Work task:
Each line in the listing below that contains "operations" should be returned.

Extracted information:
--------------------------------------------------

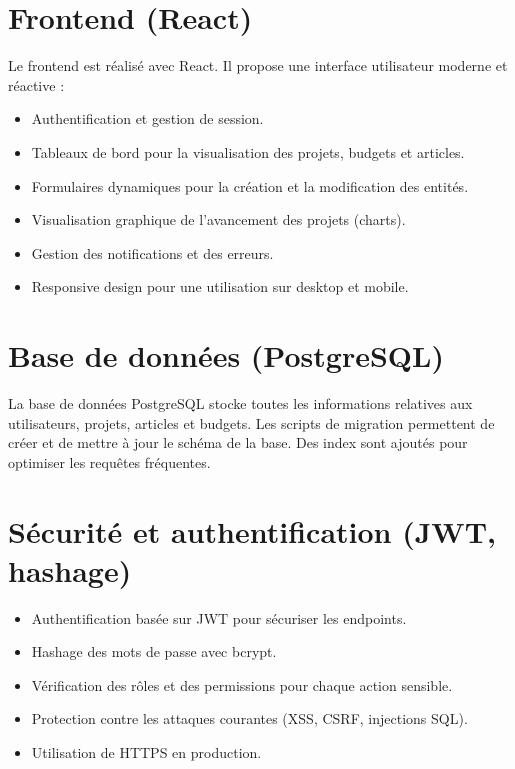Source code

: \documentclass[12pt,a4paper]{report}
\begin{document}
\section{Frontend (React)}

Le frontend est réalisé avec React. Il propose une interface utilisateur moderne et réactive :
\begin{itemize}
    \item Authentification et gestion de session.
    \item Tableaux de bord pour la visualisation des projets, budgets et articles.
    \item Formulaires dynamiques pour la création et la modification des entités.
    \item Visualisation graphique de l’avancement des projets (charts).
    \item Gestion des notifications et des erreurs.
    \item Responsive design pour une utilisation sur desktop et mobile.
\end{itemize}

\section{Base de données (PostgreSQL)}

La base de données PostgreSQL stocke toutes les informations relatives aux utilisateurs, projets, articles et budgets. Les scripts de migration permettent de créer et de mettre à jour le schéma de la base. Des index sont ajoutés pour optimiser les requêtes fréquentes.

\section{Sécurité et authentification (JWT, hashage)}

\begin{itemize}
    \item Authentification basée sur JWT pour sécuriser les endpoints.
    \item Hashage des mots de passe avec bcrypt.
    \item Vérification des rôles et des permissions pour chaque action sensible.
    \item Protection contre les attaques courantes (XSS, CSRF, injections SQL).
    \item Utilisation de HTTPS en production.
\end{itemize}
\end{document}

--------------------------------------------------

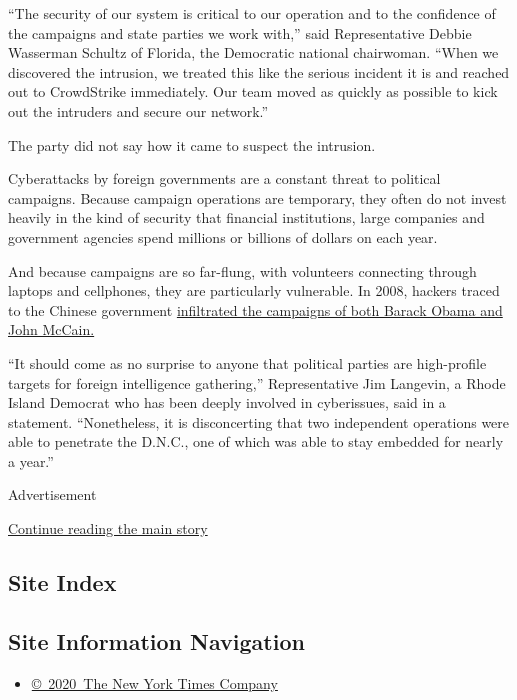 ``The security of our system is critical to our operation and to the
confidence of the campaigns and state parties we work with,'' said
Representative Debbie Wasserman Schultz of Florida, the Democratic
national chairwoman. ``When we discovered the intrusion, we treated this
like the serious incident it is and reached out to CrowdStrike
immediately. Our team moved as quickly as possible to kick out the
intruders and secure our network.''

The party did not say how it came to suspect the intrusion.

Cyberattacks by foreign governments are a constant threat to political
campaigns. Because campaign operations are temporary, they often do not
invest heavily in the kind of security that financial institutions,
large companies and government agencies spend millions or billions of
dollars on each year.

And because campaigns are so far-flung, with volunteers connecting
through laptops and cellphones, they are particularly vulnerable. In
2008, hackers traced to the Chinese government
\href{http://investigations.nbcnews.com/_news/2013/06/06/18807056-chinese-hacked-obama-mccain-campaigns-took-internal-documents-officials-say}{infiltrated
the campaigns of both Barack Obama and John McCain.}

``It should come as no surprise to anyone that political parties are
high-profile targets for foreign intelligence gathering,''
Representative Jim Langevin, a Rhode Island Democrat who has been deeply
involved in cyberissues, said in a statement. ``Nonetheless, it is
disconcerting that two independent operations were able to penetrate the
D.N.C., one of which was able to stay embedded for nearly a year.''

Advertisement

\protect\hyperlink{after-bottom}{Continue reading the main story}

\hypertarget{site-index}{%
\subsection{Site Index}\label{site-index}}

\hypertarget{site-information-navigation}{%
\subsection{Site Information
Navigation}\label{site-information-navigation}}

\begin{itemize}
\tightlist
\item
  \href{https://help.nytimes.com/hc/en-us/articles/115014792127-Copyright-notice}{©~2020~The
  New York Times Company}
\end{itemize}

--------------------------------------------------

Reply:
campaigns. Because campaign operations are temporary, they often do not
disconcerting that two independent operations were able to penetrate the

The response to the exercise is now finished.